Control and Customization 🕹

  • Granular Permissions:
    Provide detailed control over external user permissions, for the use cases of external contractors.

  • Customizable Roles:
    Enable customization and reusability of user roles and permissions.

Ensuring Security and Integrity 🔐

  • Access Prevention:
    Prevent unintended access to projects.

  • Permission Protection:
    Prevent users from accidentally overriding existing project permissions.

  • Admin Assurance:
    Ensure every project always has an Admin to avoid loss of control.

 
User Flow and Wireframes

The design focused on differentiating between two project types: open and closed.

  1. Open Projects:
    These are accessible to all company members, facilitating broad collaboration and ease of access.

  2. Closed Projects:
    These are restricted to a specific group of users, ensuring that sensitive content is securely managed.

The user flow was designed to seamlessly accommodate these two project types, making it intuitive to set permissions during project creation. Wireframes and initial ideation sessions aimed at simplifying the process while providing the necessary flexibility for project-specific customizations.

User flow image for permissions control project

Lo-fi wireframes

Wireframe for cmBuilder permissions control
 

DESIGN & DELIVERY

Design Highlights

1. Simple project creation

  • Ease of Choice:
    Project admins can effortlessly choose between "open" and "closed" project types at the start, without needing to delve into details immediately.

  • Flexibility:
    Project types and specific permission settings can be modified and refined at any point, ensuring adaptability to evolving project needs.

2. Company-level controls outside of projects

  • Centralized Management:
    Company admins have the ability to manage company-wide permissions from a single, clear interface.

  • Visibility:
    The interface allows users to easily see and understand the implications of changing permission levels, enhancing transparency and control.
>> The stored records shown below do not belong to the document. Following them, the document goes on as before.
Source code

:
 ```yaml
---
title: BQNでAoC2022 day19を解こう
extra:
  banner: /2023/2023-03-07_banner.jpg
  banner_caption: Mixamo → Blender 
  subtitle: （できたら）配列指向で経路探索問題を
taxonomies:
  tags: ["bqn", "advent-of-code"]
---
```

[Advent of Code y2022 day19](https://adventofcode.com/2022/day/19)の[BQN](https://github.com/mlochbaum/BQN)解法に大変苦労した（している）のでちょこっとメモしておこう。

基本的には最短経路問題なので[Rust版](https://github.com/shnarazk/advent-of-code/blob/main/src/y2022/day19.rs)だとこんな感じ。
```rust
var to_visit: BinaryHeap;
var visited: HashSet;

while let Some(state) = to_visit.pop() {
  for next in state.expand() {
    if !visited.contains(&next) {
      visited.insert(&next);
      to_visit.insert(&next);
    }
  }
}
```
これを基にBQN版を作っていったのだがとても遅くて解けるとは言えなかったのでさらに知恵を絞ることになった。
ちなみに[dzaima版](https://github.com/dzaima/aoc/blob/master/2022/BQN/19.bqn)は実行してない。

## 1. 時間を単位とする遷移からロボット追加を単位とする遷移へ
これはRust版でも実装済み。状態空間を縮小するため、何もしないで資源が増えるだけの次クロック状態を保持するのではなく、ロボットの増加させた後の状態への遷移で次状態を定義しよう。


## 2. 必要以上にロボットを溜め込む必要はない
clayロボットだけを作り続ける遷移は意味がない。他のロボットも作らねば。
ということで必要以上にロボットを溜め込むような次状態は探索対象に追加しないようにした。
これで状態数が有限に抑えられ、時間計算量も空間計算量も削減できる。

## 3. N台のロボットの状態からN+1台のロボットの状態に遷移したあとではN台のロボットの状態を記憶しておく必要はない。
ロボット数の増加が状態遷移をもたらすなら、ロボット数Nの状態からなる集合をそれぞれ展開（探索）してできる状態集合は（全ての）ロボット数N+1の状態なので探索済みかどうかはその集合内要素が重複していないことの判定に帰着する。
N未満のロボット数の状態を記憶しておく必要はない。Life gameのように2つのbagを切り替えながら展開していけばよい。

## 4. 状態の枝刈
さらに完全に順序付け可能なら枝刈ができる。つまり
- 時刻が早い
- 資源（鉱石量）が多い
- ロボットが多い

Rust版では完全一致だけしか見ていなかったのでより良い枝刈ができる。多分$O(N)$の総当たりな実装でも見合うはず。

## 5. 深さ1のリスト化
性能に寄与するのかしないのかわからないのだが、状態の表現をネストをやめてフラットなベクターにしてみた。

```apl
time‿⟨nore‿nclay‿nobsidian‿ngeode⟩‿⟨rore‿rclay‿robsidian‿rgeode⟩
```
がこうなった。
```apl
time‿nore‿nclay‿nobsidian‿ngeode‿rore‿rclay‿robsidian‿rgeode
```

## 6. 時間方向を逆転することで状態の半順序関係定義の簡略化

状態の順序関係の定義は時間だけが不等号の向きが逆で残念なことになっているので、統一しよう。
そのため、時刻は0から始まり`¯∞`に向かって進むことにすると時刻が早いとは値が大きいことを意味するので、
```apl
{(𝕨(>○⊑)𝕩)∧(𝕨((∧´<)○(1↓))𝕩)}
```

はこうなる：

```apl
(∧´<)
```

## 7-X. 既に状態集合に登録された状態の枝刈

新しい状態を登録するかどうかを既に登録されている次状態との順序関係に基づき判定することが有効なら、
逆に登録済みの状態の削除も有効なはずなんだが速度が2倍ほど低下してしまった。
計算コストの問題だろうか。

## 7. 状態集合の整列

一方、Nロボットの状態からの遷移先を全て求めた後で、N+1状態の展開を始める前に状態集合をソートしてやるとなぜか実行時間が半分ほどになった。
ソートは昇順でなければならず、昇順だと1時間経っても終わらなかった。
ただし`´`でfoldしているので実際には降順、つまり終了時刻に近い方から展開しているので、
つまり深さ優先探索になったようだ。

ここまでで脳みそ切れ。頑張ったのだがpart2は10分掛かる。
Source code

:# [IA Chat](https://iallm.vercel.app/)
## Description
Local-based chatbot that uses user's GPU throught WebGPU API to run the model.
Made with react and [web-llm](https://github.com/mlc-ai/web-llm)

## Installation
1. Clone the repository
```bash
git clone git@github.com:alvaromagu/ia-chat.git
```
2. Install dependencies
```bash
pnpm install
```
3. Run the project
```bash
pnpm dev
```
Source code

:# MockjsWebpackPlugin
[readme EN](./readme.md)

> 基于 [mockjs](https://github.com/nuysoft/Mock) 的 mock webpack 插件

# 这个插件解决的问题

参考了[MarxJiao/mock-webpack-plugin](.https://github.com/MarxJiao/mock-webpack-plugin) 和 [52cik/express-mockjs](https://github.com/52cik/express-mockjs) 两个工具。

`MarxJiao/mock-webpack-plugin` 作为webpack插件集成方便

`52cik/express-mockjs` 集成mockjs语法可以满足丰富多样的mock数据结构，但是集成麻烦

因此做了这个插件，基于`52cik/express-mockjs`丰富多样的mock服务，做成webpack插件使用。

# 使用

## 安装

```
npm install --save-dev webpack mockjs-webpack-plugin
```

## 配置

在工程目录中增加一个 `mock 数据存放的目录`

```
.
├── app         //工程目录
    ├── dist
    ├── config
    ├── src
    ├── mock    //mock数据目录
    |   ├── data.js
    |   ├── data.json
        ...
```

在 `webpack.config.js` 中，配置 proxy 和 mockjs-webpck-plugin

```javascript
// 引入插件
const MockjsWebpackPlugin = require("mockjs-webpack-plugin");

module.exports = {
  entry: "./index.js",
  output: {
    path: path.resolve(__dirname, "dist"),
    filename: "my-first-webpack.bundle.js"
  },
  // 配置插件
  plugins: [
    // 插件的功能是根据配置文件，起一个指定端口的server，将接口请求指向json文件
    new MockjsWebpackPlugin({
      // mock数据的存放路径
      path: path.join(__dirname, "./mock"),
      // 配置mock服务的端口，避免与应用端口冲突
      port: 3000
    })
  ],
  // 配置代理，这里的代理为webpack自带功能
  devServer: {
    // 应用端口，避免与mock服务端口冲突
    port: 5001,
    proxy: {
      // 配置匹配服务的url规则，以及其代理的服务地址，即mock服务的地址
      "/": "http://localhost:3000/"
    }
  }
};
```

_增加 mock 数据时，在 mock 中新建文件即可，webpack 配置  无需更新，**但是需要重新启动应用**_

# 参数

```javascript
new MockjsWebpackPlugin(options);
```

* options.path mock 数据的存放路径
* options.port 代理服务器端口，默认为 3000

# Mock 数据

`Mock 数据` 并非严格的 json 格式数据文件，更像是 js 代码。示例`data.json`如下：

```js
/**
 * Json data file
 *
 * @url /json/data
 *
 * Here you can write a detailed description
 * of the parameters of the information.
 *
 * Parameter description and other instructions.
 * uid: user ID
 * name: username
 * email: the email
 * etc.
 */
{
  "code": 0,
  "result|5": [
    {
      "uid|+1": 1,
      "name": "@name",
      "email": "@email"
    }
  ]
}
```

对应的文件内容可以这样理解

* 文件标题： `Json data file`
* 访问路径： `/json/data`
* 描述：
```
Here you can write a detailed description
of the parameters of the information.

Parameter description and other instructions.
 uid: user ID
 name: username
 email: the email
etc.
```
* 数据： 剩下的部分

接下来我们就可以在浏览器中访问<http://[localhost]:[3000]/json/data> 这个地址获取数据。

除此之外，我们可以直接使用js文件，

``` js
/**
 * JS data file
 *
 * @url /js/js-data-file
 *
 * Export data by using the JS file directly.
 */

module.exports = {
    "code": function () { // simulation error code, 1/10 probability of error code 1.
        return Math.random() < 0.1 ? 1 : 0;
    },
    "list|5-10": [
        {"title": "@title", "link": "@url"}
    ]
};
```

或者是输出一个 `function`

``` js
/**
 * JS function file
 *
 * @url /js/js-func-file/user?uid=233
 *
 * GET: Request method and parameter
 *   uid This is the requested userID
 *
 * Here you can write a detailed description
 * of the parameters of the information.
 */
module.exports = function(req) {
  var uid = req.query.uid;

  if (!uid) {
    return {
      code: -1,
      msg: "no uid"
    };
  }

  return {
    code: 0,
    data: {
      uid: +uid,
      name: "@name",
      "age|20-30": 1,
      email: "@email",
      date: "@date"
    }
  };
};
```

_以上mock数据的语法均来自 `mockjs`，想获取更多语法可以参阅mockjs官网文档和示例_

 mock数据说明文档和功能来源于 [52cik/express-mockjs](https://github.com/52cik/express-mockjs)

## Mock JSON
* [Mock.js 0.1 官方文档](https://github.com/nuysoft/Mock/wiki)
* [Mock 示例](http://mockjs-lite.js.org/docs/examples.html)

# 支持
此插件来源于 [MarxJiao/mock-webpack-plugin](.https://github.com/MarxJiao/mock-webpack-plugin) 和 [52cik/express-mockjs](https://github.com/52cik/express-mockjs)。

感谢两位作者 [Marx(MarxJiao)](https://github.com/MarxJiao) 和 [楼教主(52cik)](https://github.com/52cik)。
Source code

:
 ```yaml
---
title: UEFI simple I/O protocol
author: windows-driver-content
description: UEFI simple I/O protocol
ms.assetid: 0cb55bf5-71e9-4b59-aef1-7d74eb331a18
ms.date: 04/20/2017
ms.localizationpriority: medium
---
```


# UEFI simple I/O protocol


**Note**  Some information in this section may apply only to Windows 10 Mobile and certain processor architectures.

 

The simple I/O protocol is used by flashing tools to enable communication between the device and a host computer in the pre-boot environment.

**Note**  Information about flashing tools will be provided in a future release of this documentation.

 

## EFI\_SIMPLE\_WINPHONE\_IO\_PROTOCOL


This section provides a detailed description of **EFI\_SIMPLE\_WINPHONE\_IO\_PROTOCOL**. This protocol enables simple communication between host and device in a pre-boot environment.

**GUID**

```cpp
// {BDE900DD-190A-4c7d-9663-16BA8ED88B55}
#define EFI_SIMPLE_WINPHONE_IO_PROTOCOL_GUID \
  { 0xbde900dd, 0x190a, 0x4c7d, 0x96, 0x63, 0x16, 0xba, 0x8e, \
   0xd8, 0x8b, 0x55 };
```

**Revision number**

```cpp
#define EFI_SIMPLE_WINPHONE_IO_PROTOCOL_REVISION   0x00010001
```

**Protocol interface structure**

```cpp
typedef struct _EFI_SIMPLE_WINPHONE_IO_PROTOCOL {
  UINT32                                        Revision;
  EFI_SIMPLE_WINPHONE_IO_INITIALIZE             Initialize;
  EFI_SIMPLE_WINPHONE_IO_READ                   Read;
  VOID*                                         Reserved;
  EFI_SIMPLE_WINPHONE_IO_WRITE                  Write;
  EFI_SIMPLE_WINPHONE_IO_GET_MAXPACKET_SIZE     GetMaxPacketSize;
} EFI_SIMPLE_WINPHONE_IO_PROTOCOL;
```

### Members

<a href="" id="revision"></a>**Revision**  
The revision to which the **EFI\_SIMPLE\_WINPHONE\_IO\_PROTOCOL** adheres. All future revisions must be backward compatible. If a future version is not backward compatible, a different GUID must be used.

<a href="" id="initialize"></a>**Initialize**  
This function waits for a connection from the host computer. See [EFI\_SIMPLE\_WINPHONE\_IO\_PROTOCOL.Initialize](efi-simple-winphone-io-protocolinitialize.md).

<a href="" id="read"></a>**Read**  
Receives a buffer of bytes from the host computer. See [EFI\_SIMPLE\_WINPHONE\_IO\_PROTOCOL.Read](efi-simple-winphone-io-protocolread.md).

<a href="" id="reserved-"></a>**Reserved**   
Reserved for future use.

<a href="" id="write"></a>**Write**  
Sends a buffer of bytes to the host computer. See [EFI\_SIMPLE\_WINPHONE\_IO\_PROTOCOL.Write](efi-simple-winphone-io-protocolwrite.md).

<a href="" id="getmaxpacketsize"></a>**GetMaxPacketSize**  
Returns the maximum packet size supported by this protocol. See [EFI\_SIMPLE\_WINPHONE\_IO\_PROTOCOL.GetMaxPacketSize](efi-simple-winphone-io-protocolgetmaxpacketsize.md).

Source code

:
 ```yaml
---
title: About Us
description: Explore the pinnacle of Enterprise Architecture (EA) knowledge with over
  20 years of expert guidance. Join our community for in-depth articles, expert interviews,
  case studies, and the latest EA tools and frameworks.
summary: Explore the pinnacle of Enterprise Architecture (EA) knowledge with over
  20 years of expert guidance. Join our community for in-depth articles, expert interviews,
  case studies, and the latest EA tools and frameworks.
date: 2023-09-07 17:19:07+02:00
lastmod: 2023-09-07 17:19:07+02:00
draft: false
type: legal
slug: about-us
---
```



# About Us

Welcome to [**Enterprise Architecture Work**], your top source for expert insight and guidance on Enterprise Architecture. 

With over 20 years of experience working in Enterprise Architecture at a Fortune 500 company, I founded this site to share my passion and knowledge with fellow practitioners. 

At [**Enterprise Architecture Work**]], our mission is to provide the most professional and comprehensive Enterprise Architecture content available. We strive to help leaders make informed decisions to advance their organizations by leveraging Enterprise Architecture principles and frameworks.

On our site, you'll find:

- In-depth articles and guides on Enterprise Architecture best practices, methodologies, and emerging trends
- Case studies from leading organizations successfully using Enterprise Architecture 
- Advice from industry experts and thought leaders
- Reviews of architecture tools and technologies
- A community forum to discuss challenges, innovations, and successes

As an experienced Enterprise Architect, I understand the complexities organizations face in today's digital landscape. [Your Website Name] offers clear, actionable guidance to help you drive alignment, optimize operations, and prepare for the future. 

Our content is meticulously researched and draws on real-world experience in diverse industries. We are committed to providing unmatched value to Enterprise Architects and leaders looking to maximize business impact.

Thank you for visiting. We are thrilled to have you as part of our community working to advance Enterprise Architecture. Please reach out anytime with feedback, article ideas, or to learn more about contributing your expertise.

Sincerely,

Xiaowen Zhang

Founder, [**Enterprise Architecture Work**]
3. Detailed project-level customization

  • Autonomy:
    Project admins are empowered with the tools to customize access controls specific to each project, without needing assistance from company-level admins.

  • Granularity:
    This level of customization ensures that each project’s unique security and access requirements are met effectively.

 
Summary and User Feedback

The implementation of the permissions feature has significantly enhanced the platform's usability and security.

Administrators can now confidently assign proper access controls, ensuring that only authorized users have access to sensitive information. This clarity in access control not only enhances security but also boosts the perceived trustworthiness of cmBuilder.

Administrators appreciate the straightforward configuration process, simplifying the task of managing user permissions. This new functionality has been especially beneficial for company administrators, enabling them to efficiently assign and adjust access controls as needed, without unnecessary complexity.

Overall, this feature has not only addressed the immediate needs of our users but has also laid a solid foundation for future enhancements.

Key Design Considerations

  • Understanding typical stakeholders in construction projects.

  • Understanding the change of project ownership when it passes different stage gates

  • Identifying administrative roles and defining access levels.

  • Addressing varying access needs of external stakeholders, who often change project to project.

  • Ensuring internal teams could work on multiple projects simultaneously.

  • Creating a scalable method to accommodate future additions.